To realize the refusal and failure in their correct physical meaning, one must study and understand Eastern Philosophy; one has to be acquainted with the fundamental mystical tenets of the Vedântins, as to the utter fallacy of attributing functional activity to the Infinite and Absolute Deity. Esoteric Philosophy maintains that during the Sandhyâs, the “Central Sun” emits Creative Light—passively, so to say. Causality is latent. It is only during the active periods of Being that it gives rise to a stream of ceaseless Energy, whose vibrating currents acquire more activity and potency with every rung of the hebdomadic ladder of Being which they descend. Hence it becomes comprehensible how the process of “creating,” or rather of fashioning, the organic Universe, with all its units of the seven kingdoms, necessitated intelligent Beings—who became collectively a Being or Creative God, differentiated already from the One Absolute Unity, unrelated as the latter is to conditioned “creation.”[553]

Now the Vatican MS. of the Kabalah—the only copy of which (in Europe) is said to have been in the possession of Count St. Germain—contains the most complete exposition of the doctrine, including the peculiar version accepted by the Luciferians[554] and other Gnostics; and [pg 250] in that parchment the “Seven Suns of Life” are given in the order in which they are found in the Saptasûrya. Only four of these, however, are mentioned in the editions of the Kabalah which are procurable in public libraries, and that even in a more or less veiled phraseology. Nevertheless even this reduced number is amply sufficient to show an identical origin, as it refers to the quaternary group of the Dhyân Chohans, and proves the speculation to have had its origin in the Secret Doctrines of the Âryans. As is well known, the Kabalah did not originate with the Jews, for the latter got their ideas from the Chaldæans and the Egyptians.

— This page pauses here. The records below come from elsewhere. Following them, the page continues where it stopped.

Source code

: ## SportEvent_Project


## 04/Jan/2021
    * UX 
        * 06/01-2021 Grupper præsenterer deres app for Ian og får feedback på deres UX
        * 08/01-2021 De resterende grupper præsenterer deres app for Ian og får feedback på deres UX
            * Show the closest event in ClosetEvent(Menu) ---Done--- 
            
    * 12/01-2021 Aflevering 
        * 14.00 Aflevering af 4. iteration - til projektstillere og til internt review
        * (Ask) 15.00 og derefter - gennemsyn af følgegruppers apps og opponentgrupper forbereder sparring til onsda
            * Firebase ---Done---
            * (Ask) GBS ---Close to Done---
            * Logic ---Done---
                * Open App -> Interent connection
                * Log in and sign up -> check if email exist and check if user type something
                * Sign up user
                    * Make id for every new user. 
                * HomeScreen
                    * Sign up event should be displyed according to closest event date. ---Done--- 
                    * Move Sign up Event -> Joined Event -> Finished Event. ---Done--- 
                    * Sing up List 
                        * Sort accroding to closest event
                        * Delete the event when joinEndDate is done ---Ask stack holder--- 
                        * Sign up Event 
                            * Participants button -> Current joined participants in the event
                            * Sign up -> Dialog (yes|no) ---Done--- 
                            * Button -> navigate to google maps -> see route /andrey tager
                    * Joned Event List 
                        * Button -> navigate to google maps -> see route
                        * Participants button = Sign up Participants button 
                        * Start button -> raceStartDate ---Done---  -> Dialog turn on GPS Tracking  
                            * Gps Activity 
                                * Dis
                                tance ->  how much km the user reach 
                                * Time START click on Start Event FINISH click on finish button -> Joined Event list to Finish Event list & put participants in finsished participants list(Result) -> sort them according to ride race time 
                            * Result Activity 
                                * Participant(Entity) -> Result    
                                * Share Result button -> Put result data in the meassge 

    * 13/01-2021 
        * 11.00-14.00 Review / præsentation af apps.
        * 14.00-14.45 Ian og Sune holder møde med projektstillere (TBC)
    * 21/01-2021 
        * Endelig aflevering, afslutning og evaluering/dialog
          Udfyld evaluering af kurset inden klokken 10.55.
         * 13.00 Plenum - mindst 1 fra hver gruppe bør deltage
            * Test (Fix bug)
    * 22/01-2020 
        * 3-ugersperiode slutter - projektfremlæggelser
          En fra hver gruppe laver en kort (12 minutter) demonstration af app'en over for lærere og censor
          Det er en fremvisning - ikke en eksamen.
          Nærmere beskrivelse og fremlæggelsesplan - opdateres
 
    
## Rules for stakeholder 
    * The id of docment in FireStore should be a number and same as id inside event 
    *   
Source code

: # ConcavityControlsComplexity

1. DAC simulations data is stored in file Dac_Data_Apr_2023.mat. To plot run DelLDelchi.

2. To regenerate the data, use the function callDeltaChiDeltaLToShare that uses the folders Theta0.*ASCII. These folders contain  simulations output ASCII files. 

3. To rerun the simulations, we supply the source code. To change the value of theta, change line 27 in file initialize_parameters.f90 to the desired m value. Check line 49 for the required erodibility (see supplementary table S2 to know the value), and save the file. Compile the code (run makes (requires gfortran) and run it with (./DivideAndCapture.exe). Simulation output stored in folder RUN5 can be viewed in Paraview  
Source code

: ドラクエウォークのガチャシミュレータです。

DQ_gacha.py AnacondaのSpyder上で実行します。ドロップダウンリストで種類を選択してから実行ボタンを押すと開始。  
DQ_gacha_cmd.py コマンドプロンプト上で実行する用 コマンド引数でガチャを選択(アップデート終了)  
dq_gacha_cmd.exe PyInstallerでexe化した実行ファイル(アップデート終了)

Thus even the exoteric Kabalistic teachings speak of a “Central Sun,” and of three secondary Suns in each Solar System—our own included. As shown in that able though too materialistic work, New Aspects of Life and Religion, which is a synopsis of the views of the Kabalists in an aspect deeply thought out and assimilated:

The central sun ... was to them [as much as to the Âryans] the centre of rest; the centre to which all motion was to be ultimately referred. Round this central sun ... “the first of three systemic suns ... revolved on a polar plane ... the second, on an equatorial plane” ... and the third only was our visible sun. These four solar bodies were “the organs on whose action what man calls the creation, the evolution of life on the planet earth, depends.” The channels through which the influence of these bodies was conveyed to the earth they [the Kabalists] held to be electrical.... The radiant energy flowing from the central sun[555] called the earth into being as a watery globe, ... [whose tendency], as the nucleus of a planetary body, was to rush to the (central) sun ... within the sphere of whose attraction it had been created.... But the radiant energy, similarly electrifying both, withheld the one from the other, and so changed motion towards into motion round the centre of attraction, which the revolving planet [earth] thus sought to reach.

In the organic cell the visible sun found its own proper matrix, and produced through this the animal [while maturing the vegetable] kingdom, finally placing man at its head, in whom, through the animating action of that kingdom, it originated the psychic cell. But the man so placed at the head of the animal kingdom, at the head of the creation, was the animal, the soul-less, the perishable man.... [pg 251]Hence man, although apparently its crown, would, by his advent have marked the close of creation; since creation, culminating in him, would at his death have entered on its decline.[556]

This Kabalistic view is here quoted, to show its perfect identity in spirit with the Eastern Doctrine. Explain, or complete the teaching of the Seven Suns with the seven systems of Planes of Being, of which the “Suns” are the central bodies, and you have the seven Angelic Planes, whose “Host” collectively are the Gods thereof.[557] They are the Head Group divided into four Classes, from the Incorporeal down to the Semi-corporeal. These Classes are directly connected—though in very different ways as regards voluntary connection and functions—with our mankind. They are three, synthesized by the fourth, the first and highest, which is called the “Central Sun” in the Kabalistic doctrine just quoted. This is the great difference between the Semitic and the Âryan Cosmogony—one materializing, humanizes the mysteries of Nature; the other spiritualizes Matter, and its physiology is always made subservient to metaphysics. Thus, though the seventh “principle” reaches man through all the phases of Being, pure as an indiscrete element and an impersonal unity, it passes through—the Kabalah teaches from—the Central Spiritual Sun and Group the Second, the Polar Sun, which two radiate on man his Âtmâ. Group Three, the Equatorial Sun, cements the Buddhi to Âtman and the higher attributes of Manas; while Group Four, the Spirit of our visible Sun, endows him with his Manas and its vehicle, the Kâma Rûpa, or body of passions and desires—the two elements of Ahamkâra which evolve individualized consciousness, the personal Ego. Finally, it is the Spirit of the Earth, in its triple unity, that builds the Physical Body, attracting to it the Spirits of Life and forming his Linga Sharîra.

But everything proceeds cyclically, the evolution of man like everything else, and the order in which he is generated is described fully in the Eastern Teachings, whereas it is only hinted at in the Kabalah. Says the Book of Dzyan with regard to Primeval Man when first projected by the “Boneless,” the Incorporeal Creator:

First, the Breath, then Buddhi, and the Shadow-Son [the Body] were “created.” But where was the Pivot [the Middle Principle, Manas]? Man is doomed. When alone, the Indiscrete [Undifferentiated Element] and the Vâhan [Buddhi]—the Cause of the Causeless—break asunder from manifested life.